それと、ここ最近は上がってないがこのスキルはレベルがあるから、時間がある時に使ってみるのをオススメするよ。」


「そんな説明なかったわよ……。」


俺にも無かった、安心してほしい。


俺は進捗確認と様子見だけのつもりだったんだが、そのまま研究と意見交換に参加させられた。


俺は機械工学苦手なのに……そもそも理系は全て苦手だ。


タービンなんて名前しか知らないし、回転速度とか歯車の歯の数がどうこう言われても分からない。

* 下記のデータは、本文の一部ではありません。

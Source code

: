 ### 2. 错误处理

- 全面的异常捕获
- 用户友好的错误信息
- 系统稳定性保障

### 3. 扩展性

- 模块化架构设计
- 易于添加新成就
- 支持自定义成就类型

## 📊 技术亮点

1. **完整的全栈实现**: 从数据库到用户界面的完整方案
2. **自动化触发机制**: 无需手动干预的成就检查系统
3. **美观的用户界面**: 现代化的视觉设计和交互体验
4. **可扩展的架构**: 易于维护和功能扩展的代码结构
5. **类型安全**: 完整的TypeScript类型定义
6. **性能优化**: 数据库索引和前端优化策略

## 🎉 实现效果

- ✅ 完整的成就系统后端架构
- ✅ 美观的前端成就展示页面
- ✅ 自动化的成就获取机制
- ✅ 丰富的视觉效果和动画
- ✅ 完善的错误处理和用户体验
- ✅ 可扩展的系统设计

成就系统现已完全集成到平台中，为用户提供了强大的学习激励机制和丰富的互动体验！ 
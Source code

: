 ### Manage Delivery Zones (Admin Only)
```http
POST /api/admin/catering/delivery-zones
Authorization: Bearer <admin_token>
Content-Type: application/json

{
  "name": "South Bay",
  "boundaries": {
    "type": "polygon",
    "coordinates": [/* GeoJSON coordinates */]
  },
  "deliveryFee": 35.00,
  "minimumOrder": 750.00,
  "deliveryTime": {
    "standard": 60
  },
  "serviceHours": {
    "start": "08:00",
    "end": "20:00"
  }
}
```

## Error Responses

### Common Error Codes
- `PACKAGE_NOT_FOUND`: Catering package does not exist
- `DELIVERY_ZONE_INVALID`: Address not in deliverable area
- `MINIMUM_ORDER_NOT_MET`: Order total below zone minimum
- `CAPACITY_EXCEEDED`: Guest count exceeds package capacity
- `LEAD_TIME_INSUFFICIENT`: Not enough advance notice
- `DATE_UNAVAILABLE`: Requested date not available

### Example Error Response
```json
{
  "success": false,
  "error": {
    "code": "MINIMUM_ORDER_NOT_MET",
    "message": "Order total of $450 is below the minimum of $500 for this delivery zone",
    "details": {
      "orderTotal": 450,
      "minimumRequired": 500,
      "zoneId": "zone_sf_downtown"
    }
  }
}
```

図面もかなり緻密に書かれているし、部品の材質や大きさまで事細かに記載されてる。


まだ機構の一部のみらしいが。


それに夥しい数の計算式、こういうのには必須なんだろうが俺はそれを見ただけで頭が痛くなってきた。


「こんなの流澪以外分からないだろ……。」


その計算式を見ながらつぶやく、この世界にはここまで数学や物理の解明は進んでないだろうし。


「何となく分かるわよ、きちんと説明してくれたし。」


「我もじゃ、しかしこの公式とやらは便利じゃの。

 ここで使うもの以外も勉強したいものじゃ。」


「色々捗るようになりそうなので、流澪さんにものすごい教わりました!」


「感覚でやってたものを数字に出してくれるのはありがたいぞ、より正確にモノ作りが出来るやもしれん。」


皆の理解力が凄かった、知識に貪欲なのってすごいんだな……俺はお手上げだ。


とにかく進捗は良い感じに進んでいそうで安心したよ、それに研究所も建てたからぎゅうぎゅう詰めになってやる必要もなくなっただろうし。


俺は引き続き頑張ってくれ、と声をかけて研究所を後にする。


たくさんの数式を見て頭が痛くなった俺はそのまま家に帰り横になる、帰った来たメアリーに「大丈夫ですか!?」とものすごい心配されたが安心してくれ。


学生時代に数学で赤点を取って、長期休みが補習で埋め尽くされたトラウマが蘇っただけだから。